» Data section:
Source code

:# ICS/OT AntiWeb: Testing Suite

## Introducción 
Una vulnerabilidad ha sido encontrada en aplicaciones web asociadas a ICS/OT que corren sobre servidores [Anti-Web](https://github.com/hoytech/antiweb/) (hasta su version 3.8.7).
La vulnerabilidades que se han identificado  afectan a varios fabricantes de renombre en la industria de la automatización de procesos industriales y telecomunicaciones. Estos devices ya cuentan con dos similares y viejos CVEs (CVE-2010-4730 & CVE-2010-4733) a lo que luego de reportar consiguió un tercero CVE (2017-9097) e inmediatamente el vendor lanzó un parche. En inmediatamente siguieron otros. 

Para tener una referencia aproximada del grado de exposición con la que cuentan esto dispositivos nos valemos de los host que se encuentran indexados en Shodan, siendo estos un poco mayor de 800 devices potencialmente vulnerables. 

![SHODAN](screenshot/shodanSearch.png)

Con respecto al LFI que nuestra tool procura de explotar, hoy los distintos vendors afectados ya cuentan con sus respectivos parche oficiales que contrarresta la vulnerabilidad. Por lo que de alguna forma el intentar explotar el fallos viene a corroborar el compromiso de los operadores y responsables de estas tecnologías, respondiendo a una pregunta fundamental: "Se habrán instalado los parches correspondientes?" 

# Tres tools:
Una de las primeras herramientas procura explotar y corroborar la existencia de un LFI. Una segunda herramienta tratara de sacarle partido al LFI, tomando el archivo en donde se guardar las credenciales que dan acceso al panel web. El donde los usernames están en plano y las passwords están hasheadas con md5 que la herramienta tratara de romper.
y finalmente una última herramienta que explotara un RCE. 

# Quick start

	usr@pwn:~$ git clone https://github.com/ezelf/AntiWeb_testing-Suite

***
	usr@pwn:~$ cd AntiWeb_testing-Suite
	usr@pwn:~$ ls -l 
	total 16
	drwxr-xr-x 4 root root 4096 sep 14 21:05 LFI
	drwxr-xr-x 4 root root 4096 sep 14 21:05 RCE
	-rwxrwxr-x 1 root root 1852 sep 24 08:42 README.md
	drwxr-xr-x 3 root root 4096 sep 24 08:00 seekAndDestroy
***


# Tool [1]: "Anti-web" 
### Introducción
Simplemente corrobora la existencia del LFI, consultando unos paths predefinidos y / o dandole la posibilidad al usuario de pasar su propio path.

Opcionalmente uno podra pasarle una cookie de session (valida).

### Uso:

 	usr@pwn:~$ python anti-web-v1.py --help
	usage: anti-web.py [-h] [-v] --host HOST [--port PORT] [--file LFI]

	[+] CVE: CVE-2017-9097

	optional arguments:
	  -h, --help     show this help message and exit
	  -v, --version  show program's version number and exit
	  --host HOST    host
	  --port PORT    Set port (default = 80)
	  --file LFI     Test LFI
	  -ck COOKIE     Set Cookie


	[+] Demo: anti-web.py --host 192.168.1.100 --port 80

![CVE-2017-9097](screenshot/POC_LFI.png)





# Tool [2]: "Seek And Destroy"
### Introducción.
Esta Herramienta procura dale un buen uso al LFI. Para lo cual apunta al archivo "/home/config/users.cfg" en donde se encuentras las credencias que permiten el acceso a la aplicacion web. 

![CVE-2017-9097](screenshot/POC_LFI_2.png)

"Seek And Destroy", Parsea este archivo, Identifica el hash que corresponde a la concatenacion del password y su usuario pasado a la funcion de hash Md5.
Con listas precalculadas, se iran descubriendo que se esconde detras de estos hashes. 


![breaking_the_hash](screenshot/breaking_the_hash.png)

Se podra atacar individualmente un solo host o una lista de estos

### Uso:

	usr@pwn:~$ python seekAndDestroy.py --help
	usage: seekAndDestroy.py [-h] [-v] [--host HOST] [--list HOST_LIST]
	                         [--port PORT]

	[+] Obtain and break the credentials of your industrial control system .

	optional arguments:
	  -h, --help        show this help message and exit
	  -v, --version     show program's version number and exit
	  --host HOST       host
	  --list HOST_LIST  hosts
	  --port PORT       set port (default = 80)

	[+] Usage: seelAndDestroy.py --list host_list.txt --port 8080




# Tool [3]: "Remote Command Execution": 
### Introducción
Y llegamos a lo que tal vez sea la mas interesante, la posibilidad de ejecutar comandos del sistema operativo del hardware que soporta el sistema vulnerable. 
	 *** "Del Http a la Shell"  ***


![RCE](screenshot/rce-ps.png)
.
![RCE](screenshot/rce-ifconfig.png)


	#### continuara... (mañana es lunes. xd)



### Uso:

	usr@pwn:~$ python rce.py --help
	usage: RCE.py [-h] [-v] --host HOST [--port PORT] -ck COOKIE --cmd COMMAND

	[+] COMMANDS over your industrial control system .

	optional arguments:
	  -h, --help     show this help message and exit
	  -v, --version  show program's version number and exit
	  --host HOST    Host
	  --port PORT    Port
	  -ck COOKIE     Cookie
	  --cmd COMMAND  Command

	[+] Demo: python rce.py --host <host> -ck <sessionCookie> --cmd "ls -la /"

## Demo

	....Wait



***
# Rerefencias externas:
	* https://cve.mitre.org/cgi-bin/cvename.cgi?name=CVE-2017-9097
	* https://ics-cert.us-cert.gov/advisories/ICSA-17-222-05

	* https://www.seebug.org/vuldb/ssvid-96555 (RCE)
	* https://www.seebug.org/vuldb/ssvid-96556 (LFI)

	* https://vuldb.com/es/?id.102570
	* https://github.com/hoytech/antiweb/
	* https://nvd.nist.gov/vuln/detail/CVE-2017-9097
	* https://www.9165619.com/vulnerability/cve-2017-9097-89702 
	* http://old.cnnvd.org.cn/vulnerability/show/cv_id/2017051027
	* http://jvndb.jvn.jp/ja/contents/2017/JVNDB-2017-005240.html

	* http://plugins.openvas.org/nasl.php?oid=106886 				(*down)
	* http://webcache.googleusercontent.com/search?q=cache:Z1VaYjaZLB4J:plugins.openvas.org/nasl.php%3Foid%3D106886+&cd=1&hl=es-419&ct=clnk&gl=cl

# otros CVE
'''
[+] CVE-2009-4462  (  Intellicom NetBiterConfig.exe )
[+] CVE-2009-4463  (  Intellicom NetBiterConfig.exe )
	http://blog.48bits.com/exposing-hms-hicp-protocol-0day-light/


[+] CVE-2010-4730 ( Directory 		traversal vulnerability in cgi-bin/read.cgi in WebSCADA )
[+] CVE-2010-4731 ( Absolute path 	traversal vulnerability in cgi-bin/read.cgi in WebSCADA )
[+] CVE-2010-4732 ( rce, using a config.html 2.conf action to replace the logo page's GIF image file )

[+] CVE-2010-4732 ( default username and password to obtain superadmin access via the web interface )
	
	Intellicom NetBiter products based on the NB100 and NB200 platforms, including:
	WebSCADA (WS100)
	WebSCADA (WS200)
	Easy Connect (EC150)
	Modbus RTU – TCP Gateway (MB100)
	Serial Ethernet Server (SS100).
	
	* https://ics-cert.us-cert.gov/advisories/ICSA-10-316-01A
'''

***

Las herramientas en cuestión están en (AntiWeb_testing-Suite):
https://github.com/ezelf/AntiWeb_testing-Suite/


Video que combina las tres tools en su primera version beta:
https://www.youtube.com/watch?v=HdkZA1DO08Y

» To do: Above are the records; from them, give again exactly the lines from the one containing "Opcionalmente uno podra" to the one containing "[+] Demo: anti-web.py", both lines included, and nothing more.

» Solution to this task:
Opcionalmente uno podra pasarle una cookie de session (valida).

### Uso:

 	usr@pwn:~$ python anti-web-v1.py --help
	usage: anti-web.py [-h] [-v] --host HOST [--port PORT] [--file LFI]

	[+] CVE: CVE-2017-9097

	optional arguments:
	  -h, --help     show this help message and exit
	  -v, --version  show program's version number and exit
	  --host HOST    host
	  --port PORT    Set port (default = 80)
	  --file LFI     Test LFI
	  -ck COOKIE     Set Cookie


	[+] Demo: anti-web.py --host 192.168.1.100 --port 80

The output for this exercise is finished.